> [Task requirements] Transcribe each line of the records below exactly, excluding any embedded images.

[Records from a dataset]
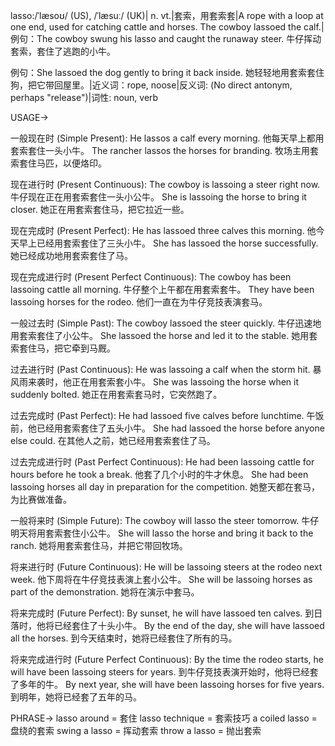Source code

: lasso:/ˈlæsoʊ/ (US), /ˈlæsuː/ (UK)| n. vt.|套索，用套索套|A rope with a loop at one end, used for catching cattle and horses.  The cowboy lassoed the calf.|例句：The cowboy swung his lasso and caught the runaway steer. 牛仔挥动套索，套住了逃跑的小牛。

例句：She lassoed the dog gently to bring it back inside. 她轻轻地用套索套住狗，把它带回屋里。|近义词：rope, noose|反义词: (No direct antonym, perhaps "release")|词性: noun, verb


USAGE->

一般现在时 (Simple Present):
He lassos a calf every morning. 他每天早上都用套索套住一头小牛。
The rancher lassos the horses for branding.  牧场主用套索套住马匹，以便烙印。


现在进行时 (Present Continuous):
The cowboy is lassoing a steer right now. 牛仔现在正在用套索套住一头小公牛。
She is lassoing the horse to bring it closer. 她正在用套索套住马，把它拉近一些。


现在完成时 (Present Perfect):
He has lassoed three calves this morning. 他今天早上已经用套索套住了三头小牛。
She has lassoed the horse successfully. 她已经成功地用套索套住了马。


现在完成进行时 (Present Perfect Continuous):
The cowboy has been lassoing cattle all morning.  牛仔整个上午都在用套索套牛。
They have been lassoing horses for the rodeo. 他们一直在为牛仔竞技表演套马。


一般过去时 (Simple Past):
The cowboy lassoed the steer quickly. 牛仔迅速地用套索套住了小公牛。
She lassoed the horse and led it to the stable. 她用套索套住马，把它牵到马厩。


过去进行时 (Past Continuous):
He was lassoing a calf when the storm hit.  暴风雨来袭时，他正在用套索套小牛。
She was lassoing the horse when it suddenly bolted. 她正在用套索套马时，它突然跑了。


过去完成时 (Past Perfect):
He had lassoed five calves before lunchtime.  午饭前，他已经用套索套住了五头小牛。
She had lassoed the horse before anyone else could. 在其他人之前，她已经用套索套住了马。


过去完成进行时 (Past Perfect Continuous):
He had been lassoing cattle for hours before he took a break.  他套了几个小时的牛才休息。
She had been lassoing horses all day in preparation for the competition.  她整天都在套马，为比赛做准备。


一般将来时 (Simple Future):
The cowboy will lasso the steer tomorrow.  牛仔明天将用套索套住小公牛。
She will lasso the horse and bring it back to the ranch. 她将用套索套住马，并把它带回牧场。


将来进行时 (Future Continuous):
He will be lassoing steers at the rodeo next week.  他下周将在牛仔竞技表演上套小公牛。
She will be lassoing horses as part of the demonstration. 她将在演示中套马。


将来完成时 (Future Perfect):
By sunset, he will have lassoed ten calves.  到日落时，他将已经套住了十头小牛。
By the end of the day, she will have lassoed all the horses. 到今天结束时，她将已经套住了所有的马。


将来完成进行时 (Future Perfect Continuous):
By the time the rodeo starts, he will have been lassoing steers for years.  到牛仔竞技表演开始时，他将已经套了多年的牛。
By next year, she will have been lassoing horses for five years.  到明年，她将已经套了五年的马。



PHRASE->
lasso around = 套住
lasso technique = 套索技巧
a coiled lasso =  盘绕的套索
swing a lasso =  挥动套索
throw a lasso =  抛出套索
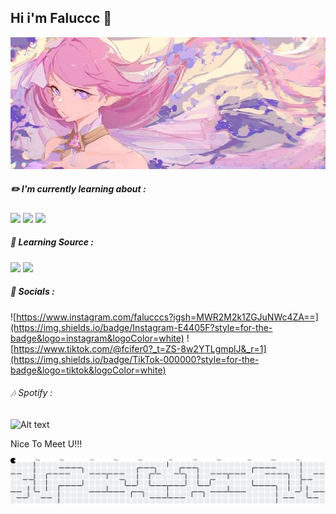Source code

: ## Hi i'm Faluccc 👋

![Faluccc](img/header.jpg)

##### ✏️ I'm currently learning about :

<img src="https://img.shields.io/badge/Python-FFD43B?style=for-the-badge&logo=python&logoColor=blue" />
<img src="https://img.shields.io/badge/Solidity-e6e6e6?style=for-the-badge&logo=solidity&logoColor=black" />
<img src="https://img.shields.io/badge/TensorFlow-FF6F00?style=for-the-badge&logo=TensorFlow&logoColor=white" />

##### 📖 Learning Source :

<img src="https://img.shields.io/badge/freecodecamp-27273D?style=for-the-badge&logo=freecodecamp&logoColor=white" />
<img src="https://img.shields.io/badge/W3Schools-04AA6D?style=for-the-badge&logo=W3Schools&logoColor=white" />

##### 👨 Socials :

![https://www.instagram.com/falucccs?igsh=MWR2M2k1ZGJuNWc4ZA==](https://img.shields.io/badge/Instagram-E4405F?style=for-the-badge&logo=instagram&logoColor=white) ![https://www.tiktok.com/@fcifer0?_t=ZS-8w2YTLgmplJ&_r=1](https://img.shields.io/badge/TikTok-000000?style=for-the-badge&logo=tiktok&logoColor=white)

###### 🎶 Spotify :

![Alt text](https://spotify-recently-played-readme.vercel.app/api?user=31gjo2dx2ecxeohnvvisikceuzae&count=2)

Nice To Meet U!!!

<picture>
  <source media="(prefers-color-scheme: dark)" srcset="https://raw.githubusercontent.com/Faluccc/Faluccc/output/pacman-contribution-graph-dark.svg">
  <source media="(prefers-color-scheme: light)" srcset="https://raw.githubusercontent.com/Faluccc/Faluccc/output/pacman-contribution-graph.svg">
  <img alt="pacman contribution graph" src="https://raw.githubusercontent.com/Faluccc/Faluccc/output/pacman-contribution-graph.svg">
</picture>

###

> [Problem solution]
Source code

: lasso:/ˈlæsoʊ/ (US), /ˈlæsuː/ (UK)| n. vt.|套索，用套索套|A rope with a loop at one end, used for catching cattle and horses.  The cowboy lassoed the calf.|例句：The cowboy swung his lasso and caught the runaway steer. 牛仔挥动套索，套住了逃跑的小牛。

例句：She lassoed the dog gently to bring it back inside. 她轻轻地用套索套住狗，把它带回屋里。|近义词：rope, noose|反义词: (No direct antonym, perhaps "release")|词性: noun, verb


USAGE->

一般现在时 (Simple Present):
He lassos a calf every morning. 他每天早上都用套索套住一头小牛。
The rancher lassos the horses for branding.  牧场主用套索套住马匹，以便烙印。


现在进行时 (Present Continuous):
The cowboy is lassoing a steer right now. 牛仔现在正在用套索套住一头小公牛。
She is lassoing the horse to bring it closer. 她正在用套索套住马，把它拉近一些。


现在完成时 (Present Perfect):
He has lassoed three calves this morning. 他今天早上已经用套索套住了三头小牛。
She has lassoed the horse successfully. 她已经成功地用套索套住了马。


现在完成进行时 (Present Perfect Continuous):
The cowboy has been lassoing cattle all morning.  牛仔整个上午都在用套索套牛。
They have been lassoing horses for the rodeo. 他们一直在为牛仔竞技表演套马。


一般过去时 (Simple Past):
The cowboy lassoed the steer quickly. 牛仔迅速地用套索套住了小公牛。
She lassoed the horse and led it to the stable. 她用套索套住马，把它牵到马厩。


过去进行时 (Past Continuous):
He was lassoing a calf when the storm hit.  暴风雨来袭时，他正在用套索套小牛。
She was lassoing the horse when it suddenly bolted. 她正在用套索套马时，它突然跑了。


过去完成时 (Past Perfect):
He had lassoed five calves before lunchtime.  午饭前，他已经用套索套住了五头小牛。
She had lassoed the horse before anyone else could. 在其他人之前，她已经用套索套住了马。


过去完成进行时 (Past Perfect Continuous):
He had been lassoing cattle for hours before he took a break.  他套了几个小时的牛才休息。
She had been lassoing horses all day in preparation for the competition.  她整天都在套马，为比赛做准备。


一般将来时 (Simple Future):
The cowboy will lasso the steer tomorrow.  牛仔明天将用套索套住小公牛。
She will lasso the horse and bring it back to the ranch. 她将用套索套住马，并把它带回牧场。


将来进行时 (Future Continuous):
He will be lassoing steers at the rodeo next week.  他下周将在牛仔竞技表演上套小公牛。
She will be lassoing horses as part of the demonstration. 她将在演示中套马。


将来完成时 (Future Perfect):
By sunset, he will have lassoed ten calves.  到日落时，他将已经套住了十头小牛。
By the end of the day, she will have lassoed all the horses. 到今天结束时，她将已经套住了所有的马。


将来完成进行时 (Future Perfect Continuous):
By the time the rodeo starts, he will have been lassoing steers for years.  到牛仔竞技表演开始时，他将已经套了多年的牛。
By next year, she will have been lassoing horses for five years.  到明年，她将已经套了五年的马。



PHRASE->
lasso around = 套住
lasso technique = 套索技巧
a coiled lasso =  盘绕的套索
swing a lasso =  挥动套索
throw a lasso =  抛出套索
Source code

: ## Hi i'm Faluccc 👋

![Faluccc](img/header.jpg)

##### ✏️ I'm currently learning about :

<img src="https://img.shields.io/badge/Python-FFD43B?style=for-the-badge&logo=python&logoColor=blue" />
<img src="https://img.shields.io/badge/Solidity-e6e6e6?style=for-the-badge&logo=solidity&logoColor=black" />
<img src="https://img.shields.io/badge/TensorFlow-FF6F00?style=for-the-badge&logo=TensorFlow&logoColor=white" />

##### 📖 Learning Source :

<img src="https://img.shields.io/badge/freecodecamp-27273D?style=for-the-badge&logo=freecodecamp&logoColor=white" />
<img src="https://img.shields.io/badge/W3Schools-04AA6D?style=for-the-badge&logo=W3Schools&logoColor=white" />

##### 👨 Socials :

![https://www.instagram.com/falucccs?igsh=MWR2M2k1ZGJuNWc4ZA==](https://img.shields.io/badge/Instagram-E4405F?style=for-the-badge&logo=instagram&logoColor=white) ![https://www.tiktok.com/@fcifer0?_t=ZS-8w2YTLgmplJ&_r=1](https://img.shields.io/badge/TikTok-000000?style=for-the-badge&logo=tiktok&logoColor=white)

###### 🎶 Spotify :

![Alt text](https://spotify-recently-played-readme.vercel.app/api?user=31gjo2dx2ecxeohnvvisikceuzae&count=2)

Nice To Meet U!!!

<picture>
  <source media="(prefers-color-scheme: dark)" srcset="https://raw.githubusercontent.com/Faluccc/Faluccc/output/pacman-contribution-graph-dark.svg">
  <source media="(prefers-color-scheme: light)" srcset="https://raw.githubusercontent.com/Faluccc/Faluccc/output/pacman-contribution-graph.svg">
  <img alt="pacman contribution graph" src="https://raw.githubusercontent.com/Faluccc/Faluccc/output/pacman-contribution-graph.svg">
</picture>

###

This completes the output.